After building my daily digest agent, an AI that curates a personalised morning newsletter from my RSS feeds and email newsletters every day, the natural next question was: is it any good? Not "does it run without errors" — GitHub Actions tells me that. But does it actually produce a digest I would want to read? Is it capturing what I care about? Are the summaries genuinely useful or just prettier headlines?

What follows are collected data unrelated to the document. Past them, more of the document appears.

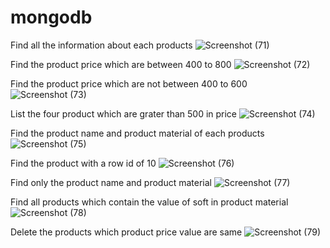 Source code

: # mongodb

Find all the information about each products
![Screenshot (71)](https://user-images.githubusercontent.com/91141164/146877110-b2a10e0b-91b5-4e02-85cd-cad5daa440c7.png)

Find the product price which are between 400 to 800
![Screenshot (72)](https://user-images.githubusercontent.com/91141164/146877299-c29b1bc2-326a-414b-bd4a-b65856c1f93b.png)

Find the product price which are not between 400 to 600
![Screenshot (73)](https://user-images.githubusercontent.com/91141164/146877491-8df6a87f-1f8d-4b17-9e50-527188aea950.png)

List the four product which are grater than 500 in price 
![Screenshot (74)](https://user-images.githubusercontent.com/91141164/146877616-8647c151-f33e-46d5-beb7-f40a15ce1966.png)

Find the product name and product material of each products
![Screenshot (75)](https://user-images.githubusercontent.com/91141164/146877745-787ca9ff-7b49-4bad-966e-b8264f6016e6.png)

Find the product with a row id of 10
![Screenshot (76)](https://user-images.githubusercontent.com/91141164/146877922-c7bcec48-3f25-4c8d-a76f-f3826131d1ed.png)

Find only the product name and product material
![Screenshot (77)](https://user-images.githubusercontent.com/91141164/146878066-0a0b4674-bc53-45f2-8d05-29ce17d9f2a8.png)

Find all products which contain the value of soft in product material 
![Screenshot (78)](https://user-images.githubusercontent.com/91141164/146878180-bf6b8813-ae7e-40bb-981e-3fdbef63fcb9.png)

Delete the products which product price value are same
![Screenshot (79)](https://user-images.githubusercontent.com/91141164/146878346-ed00c066-a2cf-483a-b624-bf1edacb0609.png)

These are qualitative questions, and for those first few days I was answering them the way most people answer them: by reading my inbox and having a feeling. Some mornings the digest felt sharp. Other mornings it felt like a slightly rearranged version of my existing feeds. But "a feeling" does not compound. It does not tell you whether things are getting better or worse over time, which prompt changes helped, or which dimensions of quality are underperforming.
This is the problem that evaluation frameworks exist to solve. And this post is about how I built one: specifically, a system where I use an LLM to judge the quality of another LLM's output, calibrated to my own taste.
Why Not Just Use Standard Benchmarks?
The short answer: they were not built for this.
Standard benchmarks like MMLU or SWE-bench measure general model capabilities across standardised test sets. They are useful for choosing which model to use, but they tell you nothing about whether that model is performing your specific task well. My digest agent uses Claude Sonnet via the Claude Agent SDK — which means I can reasonably assume that Anthropic has already run the standard capability and safety evals on the underlying model. Layers 1 and 2 from Part 1 are covered by the SDK vendor.
What I need to evaluate is Layer 3: task-specific performance. Specifically: given my actual interest profile and source list, is the agent producing a digest that reflects my taste? No public benchmark measures that. I have to build it myself.
There are also general-purpose agent evaluation frameworks — GAIA, AgentBench, ToolBench — designed to measure whether an agent can complete multi-step tasks. But these measure general agentic capability, not the specific editorial judgment my digest requires. "Can the agent browse the web and synthesise information" is table stakes for any modern agent. What I care about is whether it synthesises the right information, with the right framing, from a sufficiently diverse set of sources.
Designing the Rubric: What Does "Good" Actually Mean?
Before writing a single line of evaluation code, I had to answer the harder question: what does a good digest actually look like? Not vaguely — specifically enough that a language model could score it consistently.
I settled on eight dimensions, each scored 1 to 5 by the judge. They fall into three natural groups.
Relevance (55% of score)
1. Interest Priority Adherence (weight: 25%) — My agent is configured with a user_profile.yaml file that explicitly categorises my interests as high, medium, or low priority. High priority: AI agents, LLM architecture, developer tools, robotics. Medium: VC funding, product launches. Low: general tech news, SF local events. A good digest should feel heavy on high-priority content. A 5/5 here means the digest reflects that hierarchy faithfully.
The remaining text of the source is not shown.